Eine Ballonfahrt brachte den Durchbruch
Vor 100 Jahren entdeckte der österreichische Physiker Victor Franz Hess die kosmische Strahlung (Höhenstrahlung)

Zu Beginn des 20. Jahrhunderts begann die Wissenschaft, die elektrische Leitfähigkeit der Atmosphäre und ihre Ursachen zu studieren. Hans Geitel, Julius Elster und Charles Wilson stellten fast gleichzeitig fest, dass in geschlossenen Gefäßen selbst staubfreie Luft stets schwach leitet. Die Erkenntnis verbreitete sich, dass radioaktive Elemente der Erde die Atome und Moleküle der Luft zu ionisieren, elektrisch zu laden, vermögen. Neben anderen Forschern versuchte der deutsche Physiker und Jesuit Theodor Wulf von 1909 bis 1911, Strahlungsunterschiede in verschiedenen Höhen, unter anderem mithilfe des Eiffelturms, zu messen. Wulf stellte die kühne Hypothese auf, dass die Erde nicht der einzige Ursprung der Radioaktivität sei und aus dem Kosmos Strahlung kommen müsse. Er forderte seine Kollegen auf, mit Ballons Messungen in größerer Höhe vorzunehmen, da dies für ihn zu beschwerlich sei.

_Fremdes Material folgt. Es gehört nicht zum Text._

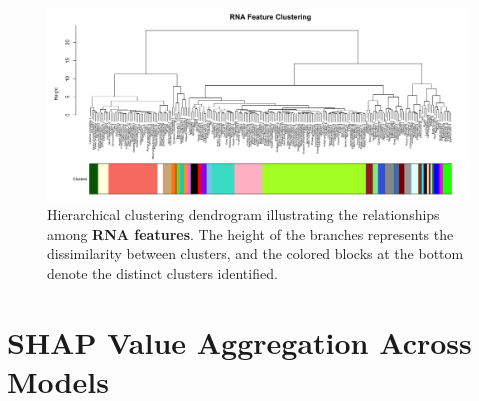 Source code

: \documentclass[12pt,a4paper]{report}
\begin{document}
\begin{figure}[H]
    \centering
    \includegraphics[width=1.4\linewidth, angle=270]{images/RNA_features_clustering_cut_colors.png}
    \caption[RNA features clustering dendrogram]{Hierarchical clustering dendrogram illustrating the relationships among \textbf{RNA features}. The height of the branches represents the dissimilarity between clusters, and the colored blocks at the bottom denote the distinct clusters identified.}
    \label{fig:RNA_features_clustering_cut_colors}
\end{figure}

\pagebreak

\section{SHAP Value Aggregation Across Models}
\label{appendix:shap_aggregation}
\end{document}

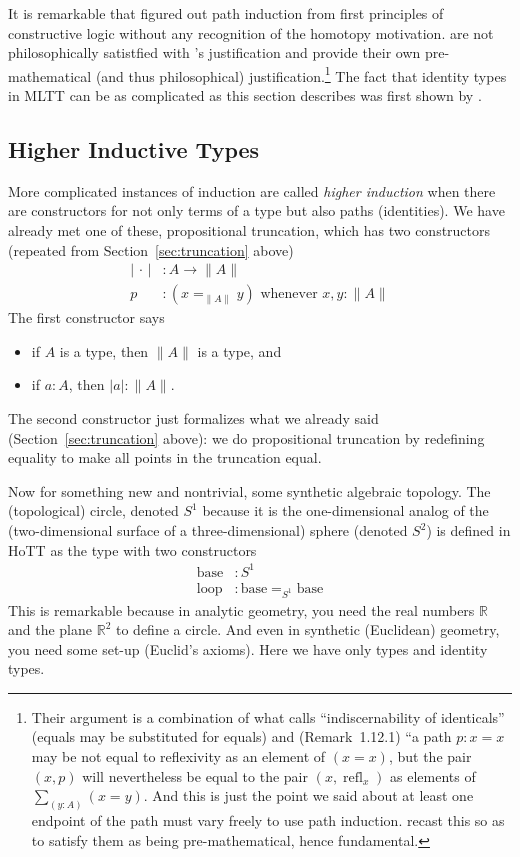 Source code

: \documentclass[11pt]{article}
\DeclareMathOperator{\refl}{refl}
\newcommand{\sloop}{\text{loop}}
\newcommand{\sbase}{\text{base}}
\newcommand{\proptrunc}[1]{\lVert #1 \rVert}
\newcommand{\termtrunc}[1]{\lvert #1 \rvert}
\newcommand{\real}{\mathbb{R}}
\newcommand{\fatdot}{\,\cdot\,}
\begin{document}
It is remarkable that \citet{martin-lof-mltt} figured out path induction
from first principles of constructive logic without any recognition of
the homotopy motivation.  \citet{ladyman-presnell} are not philosophically
satistfied with \citeauthor{martin-lof-mltt}'s justification and provide
their own pre-mathematical (and thus philosophical)
justification.\footnote{Their argument is a combination of what
 calls ``indiscernability of identicals''
(equals may be substituted for equals) and (Remark~1.12.1) ``a path
$p : x = x$ may be not equal to reflexivity as an element of $( x = x )$,
but the pair $(x, p)$ will nevertheless be equal to the pair $(x, \refl_x)$
as elements of $\sum_{(y:A)} (x = y)$.  And this is just the point we said
about at least one endpoint of the path must vary freely to use path induction.
\citeauthor{ladyman-presnell} recast this so as to satisfy them as being
pre-mathematical, hence fundamental.}
The fact that identity types in MLTT can be as complicated as this
section describes was first shown by \citet{hofmann-streicher}.

\subsection{Higher Inductive Types}
\label{sec:higher-induction}

More complicated instances of induction are called \emph{higher induction}
when there are constructors for not only terms of a type but also paths
(identities).   We have already met one of these, propositional truncation,
which has two constructors (repeated from Section~\ref{sec:truncation} above)
\begin{align*}
   \termtrunc{\fatdot} & : A \to \proptrunc{A}
   \\
   p & : \text{$(x =_{\proptrunc{A}} y)$ whenever $x, y : \proptrunc{A}$}
\end{align*}
The first constructor says\
\begin{itemize}
\item if $A$ is a type, then $\proptrunc{A}$ is a type, and
\item if $a : A$, then $\termtrunc{a} : \proptrunc{A}$.
\end{itemize}
The second constructor just formalizes what we already said
(Section~\ref{sec:truncation} above):
we do propositional truncation by redefining
equality to make all points in the truncation equal.

Now for something new and nontrivial, some synthetic algebraic topology.
The (topological) circle, denoted $S^1$ because it is the one-dimensional
analog of the (two-dimensional surface of a three-dimensional) sphere
(denoted $S^2$) is defined in HoTT as the type with two constructors
\begin{align*}
   \sbase & : S^1
   \\
   \sloop & : \sbase =_{S^1} \sbase
\end{align*}
This is remarkable because in analytic geometry, you need the real numbers
$\real$ and the plane $\real^2$ to define a circle.  And even in synthetic
(Euclidean) geometry, you need some set-up (Euclid's axioms).
Here we have only types and identity types.
\end{document}
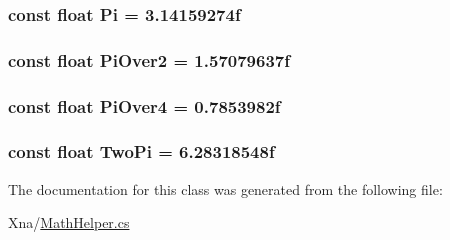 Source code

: \subsubsection[{Pi}]{\setlength{\rightskip}{0pt plus 5cm}const float Pi = 3.\+14159274f}\label{classMicrosoft_1_1Xna_1_1Framework_1_1MathHelper_a26722c3df2ea3f0f62eef1a57cf05016}
\hypertarget{classMicrosoft_1_1Xna_1_1Framework_1_1MathHelper_a49586d2f5d3d4a19514c8ca66c181f10}{}
\subsubsection[{Pi\+Over2}]{\setlength{\rightskip}{0pt plus 5cm}const float Pi\+Over2 = 1.\+57079637f}\label{classMicrosoft_1_1Xna_1_1Framework_1_1MathHelper_a49586d2f5d3d4a19514c8ca66c181f10}
\hypertarget{classMicrosoft_1_1Xna_1_1Framework_1_1MathHelper_a29dad6a672f0dd56bdefbe9e1063fa61}{}
\subsubsection[{Pi\+Over4}]{\setlength{\rightskip}{0pt plus 5cm}const float Pi\+Over4 = 0.\+7853982f}\label{classMicrosoft_1_1Xna_1_1Framework_1_1MathHelper_a29dad6a672f0dd56bdefbe9e1063fa61}
\hypertarget{classMicrosoft_1_1Xna_1_1Framework_1_1MathHelper_a8905fde37d88e7ddd4eb71eae6de7d21}{}
\subsubsection[{Two\+Pi}]{\setlength{\rightskip}{0pt plus 5cm}const float Two\+Pi = 6.\+28318548f}\label{classMicrosoft_1_1Xna_1_1Framework_1_1MathHelper_a8905fde37d88e7ddd4eb71eae6de7d21}


The documentation for this class was generated from the following file\+:\begin{DoxyCompactItemize}
\item 
Xna/\hyperlink{MathHelper_8cs}{Math\+Helper.\+cs}\end{DoxyCompactItemize}
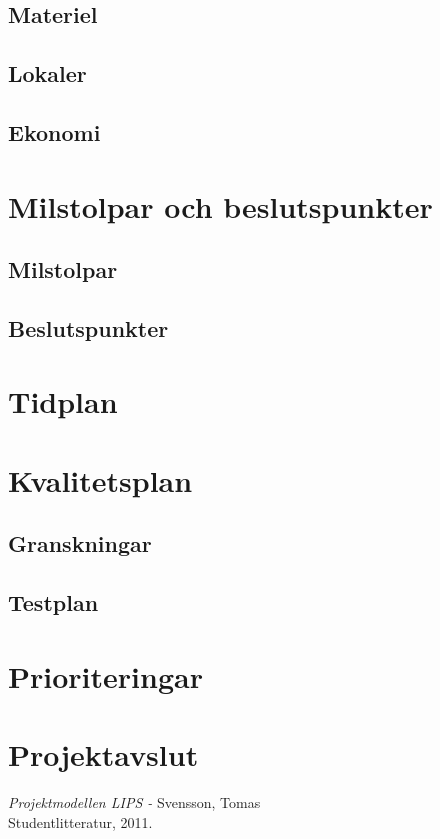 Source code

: \documentclass[a4paper,12pt]{article}
\begin{document}
\subsection{Materiel}
\subsection{Lokaler}
\subsection{Ekonomi}


\section{Milstolpar och beslutspunkter} %
\subsection{Milstolpar}

\subsection{Beslutspunkter}

\section{Tidplan}

\section{Kvalitetsplan}	%
\subsection{Granskningar}
\subsection{Testplan}
\section{Prioriteringar}
\section{Projektavslut} %
\newpage
\appendix

\newpage


\begin{thebibliography}{99}
\textit{Projektmodellen LIPS - } Svensson, Tomas
\\Studentlitteratur, 2011.
\end{thebibliography}
\end{document}

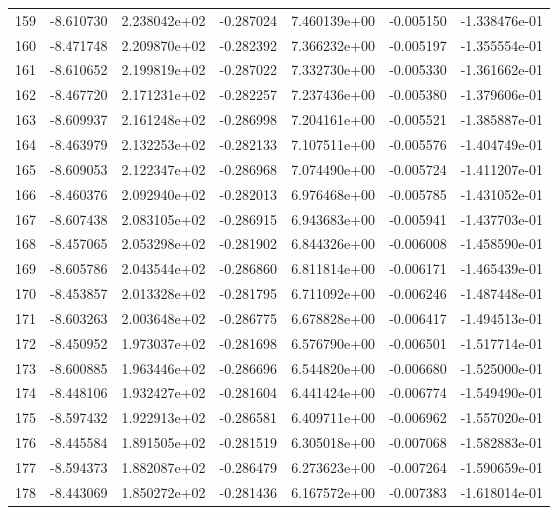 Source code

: \begin{tabular}{rrrrrrr}
 159 &  -8.610730 &  2.238042e+02 & -0.287024 &  7.460139e+00 &   -0.005150 & -1.338476e-01 \\
 160 &  -8.471748 &  2.209870e+02 & -0.282392 &  7.366232e+00 &   -0.005197 & -1.355554e-01 \\
 161 &  -8.610652 &  2.199819e+02 & -0.287022 &  7.332730e+00 &   -0.005330 & -1.361662e-01 \\
 162 &  -8.467720 &  2.171231e+02 & -0.282257 &  7.237436e+00 &   -0.005380 & -1.379606e-01 \\
 163 &  -8.609937 &  2.161248e+02 & -0.286998 &  7.204161e+00 &   -0.005521 & -1.385887e-01 \\
 164 &  -8.463979 &  2.132253e+02 & -0.282133 &  7.107511e+00 &   -0.005576 & -1.404749e-01 \\
 165 &  -8.609053 &  2.122347e+02 & -0.286968 &  7.074490e+00 &   -0.005724 & -1.411207e-01 \\
 166 &  -8.460376 &  2.092940e+02 & -0.282013 &  6.976468e+00 &   -0.005785 & -1.431052e-01 \\
 167 &  -8.607438 &  2.083105e+02 & -0.286915 &  6.943683e+00 &   -0.005941 & -1.437703e-01 \\
 168 &  -8.457065 &  2.053298e+02 & -0.281902 &  6.844326e+00 &   -0.006008 & -1.458590e-01 \\
 169 &  -8.605786 &  2.043544e+02 & -0.286860 &  6.811814e+00 &   -0.006171 & -1.465439e-01 \\
 170 &  -8.453857 &  2.013328e+02 & -0.281795 &  6.711092e+00 &   -0.006246 & -1.487448e-01 \\
 171 &  -8.603263 &  2.003648e+02 & -0.286775 &  6.678828e+00 &   -0.006417 & -1.494513e-01 \\
 172 &  -8.450952 &  1.973037e+02 & -0.281698 &  6.576790e+00 &   -0.006501 & -1.517714e-01 \\
 173 &  -8.600885 &  1.963446e+02 & -0.286696 &  6.544820e+00 &   -0.006680 & -1.525000e-01 \\
 174 &  -8.448106 &  1.932427e+02 & -0.281604 &  6.441424e+00 &   -0.006774 & -1.549490e-01 \\
 175 &  -8.597432 &  1.922913e+02 & -0.286581 &  6.409711e+00 &   -0.006962 & -1.557020e-01 \\
 176 &  -8.445584 &  1.891505e+02 & -0.281519 &  6.305018e+00 &   -0.007068 & -1.582883e-01 \\
 177 &  -8.594373 &  1.882087e+02 & -0.286479 &  6.273623e+00 &   -0.007264 & -1.590659e-01 \\
 178 &  -8.443069 &  1.850272e+02 & -0.281436 &  6.167572e+00 &   -0.007383 & -1.618014e-01 \\

\end{tabular}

Victor F. Hess, Assistent am Institut für Radiumforschung in Wien, erläuterte 1911 vor der Naturforscherversammlung in Karlsruhe: „Die zu geringe Abnahme der Ionisation mit der Höhe in einem geschlossenen Gefäß könnte zweierlei Ursachen haben: … erstens kann außer den radioaktiven Substanzen der Erde ein anderer, uns noch unbekannter Ionisator in der Atmosphäre wirksam sein [oder es] kann die Absorption der Gamma-Strahlen in Luft vielleicht viel langsamer erfolgen als bisher angenommen wurde.“

Am 7. August 1912 gelang ihm bei einem seiner Ballonaufstiege, der ihn von Aussig nach Pieskow führte, schließlich der Beweis für die Existenz extraterrestrischer Strahlung, indem er Messungen mit Elektrometern bis in 5300 Metern Höhe vornahm. Während auf den ersten 700 Metern die Ionisationskräfte abnahmen, stiegen diese bis zur Gipfelhöhe der Ballonfahrt immer weiter an. Hess folgerte, dass es eine aus dem Weltall kommende Strahlung geben muss.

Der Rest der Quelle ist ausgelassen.